Pictured: Lata ‘Isitolo (left) and Mele Ingird (right) competing at the VICTOR Oceania Championships 2020
On Wednesday 12 August 2020, the United Nations are celebrating International Youth Day:
Two Tongan junior players who are leading the way in enriching the lives of others include Lata ‘Isitolo and Mele Ingrid, who are making significant contributions to the Shuttle Time programme in Tonga.
The sixteen-year olds were regulars at the Pacific Junior Development camps in 2019 and continue to progress through Badminton Oceania’s player development programme. They made their debut at the VICTOR Oceania Championships 2019 in the Mixed Team and Individual events. Since then, the pair have gone on to gain more international experiences, having competed at the YONEX North Harbour International 2019 and the Samoa 2019 Pacific Games.
The value of exposure to international badminton began to show this year as Lata defeated the reigning Pacific Games champion from New Caledonia (Dgenyva Matauli) at the VICTOR Oceania Championships 2020.
Both players have quickly adapted to Oceania’s badminton scene and have become role models for the next generation as they regularly lead regular Shuttle Time sessions in their local communities at home.
Speaking of her engagements with the local communities, Badminton Oceania conducted a Q + A with Lata ‘Isitolo:
How do you help the community?
Each week the children are always looking forward to playing badminton. We try to help them by teaching them what we can based on what we have learnt and remember from training. We do lots of fun games as we did when we were younger so that they also do the same. We sometimes have to modify the games so they can have better experiences, depending on their ability.
Why is community spirit so strong in Tonga?
I think in Tonga, life is about being happy. It does not matter how much we have. It’s about sharing what we have big or small and being happy of it. Yes, in Tonga, life is simple so we tend to share a lot. Everyone in the community is like family.
Why do like helping the community?
When I am training as an athlete, I feel like everyone looks up to me to be a good athlete. It gives me a feeling of purpose and responsibility.
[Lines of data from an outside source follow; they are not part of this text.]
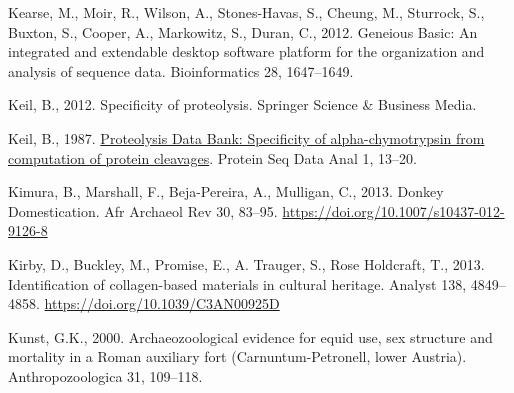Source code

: \documentclass[preprint, 3p, authoryear]{elsarticle} %
\newlength{\cslhangindent}
\newlength{\cslentryspacingunit} %
\newenvironment{CSLReferences}[2] %
 {%
  \setlength{\parindent}{0pt}
  \ifodd #1
  \let\oldpar\par
  \def\par{\hangindent=\cslhangindent\oldpar}
  \fi
  \setlength{\parskip}{#2\cslentryspacingunit}
 }%
 {}
\begin{document}
\begin{CSLReferences}{1}{0}
\leavevmode{}%
Kearse, M., Moir, R., Wilson, A., Stones-Havas, S., Cheung, M., Sturrock, S., Buxton, S., Cooper, A., Markowitz, S., Duran, C., 2012. Geneious {Basic}: An integrated and extendable desktop software platform for the organization and analysis of sequence data. Bioinformatics 28, 1647--1649.

\leavevmode{}%
Keil, B., 2012. Specificity of proteolysis. {Springer Science \& Business Media}.

\leavevmode{}%
Keil, B., 1987. \href{https://www.ncbi.nlm.nih.gov/pubmed/3447153}{Proteolysis {Data Bank}: Specificity of alpha-chymotrypsin from computation of protein cleavages}. Protein Seq Data Anal 1, 13--20.

\leavevmode{}%
Kimura, B., Marshall, F., Beja-Pereira, A., Mulligan, C., 2013. Donkey {Domestication}. Afr Archaeol Rev 30, 83--95. \url{https://doi.org/10.1007/s10437-012-9126-8}

\leavevmode{}%
Kirby, D., Buckley, M., Promise, E., A. Trauger, S., Rose Holdcraft, T., 2013. Identification of collagen-based materials in cultural heritage. Analyst 138, 4849--4858. \url{https://doi.org/10.1039/C3AN00925D}

\leavevmode{}%
Kunst, G.K., 2000. Archaeozoological evidence for equid use, sex structure and mortality in a {Roman} auxiliary fort ({Carnuntum-Petronell}, lower {Austria}). Anthropozoologica 31, 109--118.


\end{CSLReferences}
\end{document}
When I come home and teach my community what I know I feel confident and more responsible. I learn a lot also while I do this.
How many Shuttle Time sessions do you run each week?
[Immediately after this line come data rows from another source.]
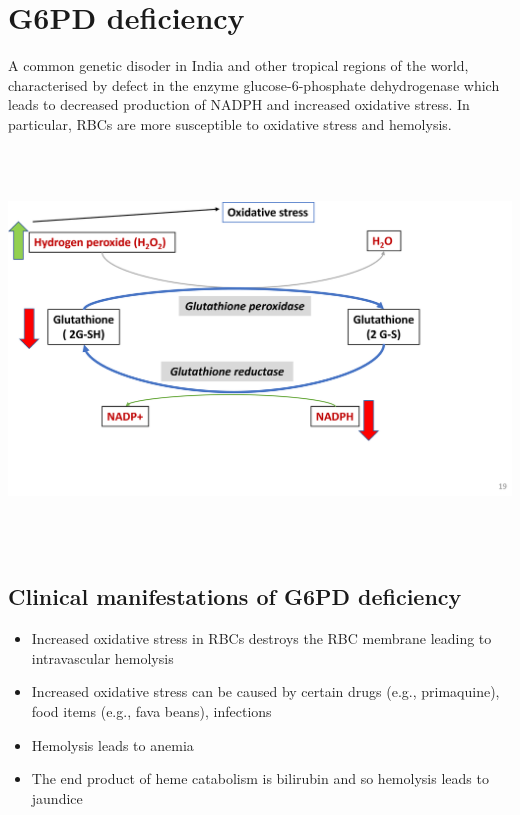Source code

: \documentclass[
]{book}
\begin{document}
\section{G6PD deficiency}\label{g6pd-deficiency}

A common genetic disoder in India and other tropical regions of the world, characterised by defect in the enzyme glucose-6-phosphate dehydrogenase which leads to decreased production of NADPH and increased oxidative stress. In particular, RBCs are more susceptible to oxidative stress and hemolysis.

\includegraphics[width=\textwidth,height=4.16667in]{Images/G6PD.png}

\subsection{Clinical manifestations of G6PD deficiency}\label{clinical-manifestations-of-g6pd-deficiency}

\begin{itemize}
\item
  Increased oxidative stress in RBCs destroys the RBC membrane leading to intravascular hemolysis
\item
  Increased oxidative stress can be caused by certain drugs (e.g., primaquine), food items (e.g., fava beans), infections
\item
  Hemolysis leads to anemia
\item
  The end product of heme catabolism is bilirubin and so hemolysis leads to jaundice
\end{itemize}
\end{document}
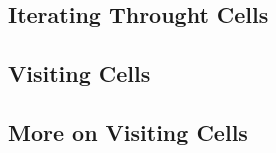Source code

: 


\subsection{Iterating Throught Cells}
\label{sec:MeshCellsIteration}




\subsection{Visiting Cells}
\label{sec:MeshCellVisitor}




\subsection{More on Visiting Cells}
\label{sec:MeshCellVisitorMultipleType}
We can run 3 sessions a week. Sometimes more, sometimes less. But the children want to play every day. Given we have a week with not much school work and assignments with good weather then we would run 3 sessions.
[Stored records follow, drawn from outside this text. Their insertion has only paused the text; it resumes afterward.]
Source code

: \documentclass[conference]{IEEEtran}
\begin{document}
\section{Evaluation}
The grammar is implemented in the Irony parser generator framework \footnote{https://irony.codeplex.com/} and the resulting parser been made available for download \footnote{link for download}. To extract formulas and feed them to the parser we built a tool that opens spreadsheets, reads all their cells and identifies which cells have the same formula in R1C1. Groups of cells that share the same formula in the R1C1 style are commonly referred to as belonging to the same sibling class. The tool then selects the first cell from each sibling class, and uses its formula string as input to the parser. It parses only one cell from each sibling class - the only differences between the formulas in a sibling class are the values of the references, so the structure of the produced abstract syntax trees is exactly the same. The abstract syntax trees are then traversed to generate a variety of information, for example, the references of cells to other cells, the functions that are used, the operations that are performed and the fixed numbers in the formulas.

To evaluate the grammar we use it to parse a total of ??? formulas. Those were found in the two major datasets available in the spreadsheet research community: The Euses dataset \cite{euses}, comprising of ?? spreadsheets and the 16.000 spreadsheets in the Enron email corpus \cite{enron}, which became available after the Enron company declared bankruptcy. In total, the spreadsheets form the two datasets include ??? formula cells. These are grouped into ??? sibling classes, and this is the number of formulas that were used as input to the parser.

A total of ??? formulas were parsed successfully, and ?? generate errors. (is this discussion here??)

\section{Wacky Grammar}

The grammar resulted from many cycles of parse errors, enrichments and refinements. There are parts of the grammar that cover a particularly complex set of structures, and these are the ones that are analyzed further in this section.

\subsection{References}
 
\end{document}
I run the sessions with Mele. We sometimes split the children in two or we just take turns or we mostly just do it together. It is fun to be an athlete and still be able to come home and be a coach to the young ones.
How is teaching Shuttle Time helping you to gain skills for your own development?
When sharing and teaching, I am able to feel more confident and by this I also understand more when I train. Shuttle time helps me help others and I also understand and learn more as an athlete.
What is your most memorable interaction with a Shuttle Time participant?
Most memorable interactions are the moments when you teach them something and then they are able to do it. They have that facial expression of achieving something.
Every time I see them improve and put smiles on their faces, I know that they have something learned each day. It is memorable to see that this makes us all happy.